By the time they reached the house she could see that the man was suffering excruciating pain. The stableman had gone to help the fire fighters, as had every able-bodied man on the ranch, so that she had to help Custer from the Apache. After tying the two horses at the stable, she put an arm about him and assisted him up the long flight of steps to the house. There Mrs. Pennington and Hannah came at her call and took him to his room, while she ran to the office to telephone for the doctor.

When she returned, they had Custer undressed and in bed, and were giving such first aid as they could. She stood in the doorway for a moment, watching him, as he fought to hide the agony he was enduring. He rolled his head slowly from side to side, as his mother and Hannah worked over him; but he stifled even a faint moan, though Shannon knew that his tortured body must be goading him to screams. He opened his eyes and saw her, and tried to smile.

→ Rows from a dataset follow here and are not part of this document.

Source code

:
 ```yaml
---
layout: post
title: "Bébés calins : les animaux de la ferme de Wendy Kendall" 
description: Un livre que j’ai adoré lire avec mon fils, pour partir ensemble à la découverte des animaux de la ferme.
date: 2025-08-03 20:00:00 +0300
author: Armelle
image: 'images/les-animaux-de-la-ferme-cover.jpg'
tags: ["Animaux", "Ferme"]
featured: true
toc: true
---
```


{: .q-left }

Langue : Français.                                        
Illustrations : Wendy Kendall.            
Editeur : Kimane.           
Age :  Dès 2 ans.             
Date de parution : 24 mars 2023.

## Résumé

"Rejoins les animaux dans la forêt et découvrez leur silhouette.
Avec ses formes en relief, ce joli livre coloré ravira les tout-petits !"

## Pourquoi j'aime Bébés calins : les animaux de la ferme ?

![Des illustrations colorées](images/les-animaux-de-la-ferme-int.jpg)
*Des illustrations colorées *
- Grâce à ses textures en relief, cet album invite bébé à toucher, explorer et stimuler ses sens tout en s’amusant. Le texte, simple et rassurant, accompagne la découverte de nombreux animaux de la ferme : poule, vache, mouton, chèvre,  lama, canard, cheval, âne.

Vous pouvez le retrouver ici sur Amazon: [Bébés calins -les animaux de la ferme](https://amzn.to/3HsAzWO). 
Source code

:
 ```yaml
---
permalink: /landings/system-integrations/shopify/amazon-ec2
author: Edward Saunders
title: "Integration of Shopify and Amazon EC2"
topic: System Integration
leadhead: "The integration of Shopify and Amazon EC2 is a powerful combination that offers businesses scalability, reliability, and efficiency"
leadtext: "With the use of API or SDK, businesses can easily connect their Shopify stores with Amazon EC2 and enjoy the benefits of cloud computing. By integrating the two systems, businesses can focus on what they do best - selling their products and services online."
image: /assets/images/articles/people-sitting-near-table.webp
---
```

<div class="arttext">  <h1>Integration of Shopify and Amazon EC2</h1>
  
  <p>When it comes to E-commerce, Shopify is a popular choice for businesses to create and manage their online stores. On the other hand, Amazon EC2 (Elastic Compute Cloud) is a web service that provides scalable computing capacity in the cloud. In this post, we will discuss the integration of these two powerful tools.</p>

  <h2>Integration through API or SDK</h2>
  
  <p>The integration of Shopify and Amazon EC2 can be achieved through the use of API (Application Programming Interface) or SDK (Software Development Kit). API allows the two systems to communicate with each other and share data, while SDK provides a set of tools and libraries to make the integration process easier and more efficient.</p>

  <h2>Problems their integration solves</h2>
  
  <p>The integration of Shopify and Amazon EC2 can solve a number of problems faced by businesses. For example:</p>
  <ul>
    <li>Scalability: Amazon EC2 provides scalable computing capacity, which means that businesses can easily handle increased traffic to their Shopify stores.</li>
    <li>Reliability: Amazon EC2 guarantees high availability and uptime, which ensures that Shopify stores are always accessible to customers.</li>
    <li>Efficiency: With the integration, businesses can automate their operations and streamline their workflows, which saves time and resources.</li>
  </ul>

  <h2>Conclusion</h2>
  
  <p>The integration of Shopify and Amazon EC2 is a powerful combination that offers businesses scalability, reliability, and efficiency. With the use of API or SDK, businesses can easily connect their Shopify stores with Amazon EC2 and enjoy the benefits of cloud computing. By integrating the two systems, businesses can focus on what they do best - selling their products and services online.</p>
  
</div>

Mrs. Pennington turned then and discovered her.

“Please let me do something, Mrs. Pennington, if there is anything I can do.”

“I guess we can’t do much until the doctor comes. If we only had something to quiet the pain until then!”

If they only had something to quiet the pain. The horror of it! She had something that would quiet the pain; but at what a frightful cost to herself must she divulge it! They would know then, the sordid story of her vice. There could be no other explanation of her having such an outfit in her possession. How they would loathe her! To see disgust in the eyes of these friends, whose good opinion was her one cherished longing, seemed a punishment too great to bear.

And then there was the realization of that new force that had entered her life with the knowledge that she loved Custer Pennington. It was a hopeless love, she knew; but she might at least have had the happiness of knowing that he respected her. Was she to be spared nothing? Was her sin to deprive her of even the respect of the man she loved?

She saw him lying there, and saw the muscles of his jaws tensing as he battled to conceal his pain; and then she turned and ran up the stairway to her rooms. She did not hesitate again, but went directly to her bag, unlocked it, and took out the little black case. Carefully she dissolved a little of the white powder—a fraction of what she could have taken without danger of serious results, but enough to allay his suffering until the doctor came. She knew that this was the end—that she might not remain under that roof another night.

She drew the liquid through the needle into the glass barrel of the syringe, wrapped it in her handkerchief, and descended the stairs. She felt as if she moved in a dream. She felt that she was not Shannon Burke at all, but another whom Shannon Burke watched with pitying eyes; for it did not seem possible that she could enter that room and before his eyes and Mrs. Pennington’s and Hannah’s reveal the thing that she carried in her handkerchief.

Ah, the pity of it! To realize her first love, and in the same hour to slay the respect of its object with her own hand! Yet she entered the room with a brave step, fearlessly. Had he not risked his life for the two dumb brutes he loved? Could she be less courageous? Perhaps though, she was braver, for she was knowingly surrendering what was dearer to her than life.

Mrs. Pennington turned toward her as she entered.

“He has fainted,” she said. “My poor boy!”

Tears stood in his mother’s eyes.

“He is not suffering, then?” asked Shannon, trembling.

“Not now. For his sake, I hope he won’t recover consciousness until after the doctor comes.”

Shannon Burke staggered and would have fallen had she not grasped the frame of the door.

It was not long before the doctor came, and then she went back up the stairs to her rooms, still trembling. She took the filled hypodermic syringe from her handkerchief and looked at it. Then she carried it into the bathroom.

“You can never tempt me again,” she said aloud, as she emptied its contents into the lavatory. “Oh, dear God, I love him!”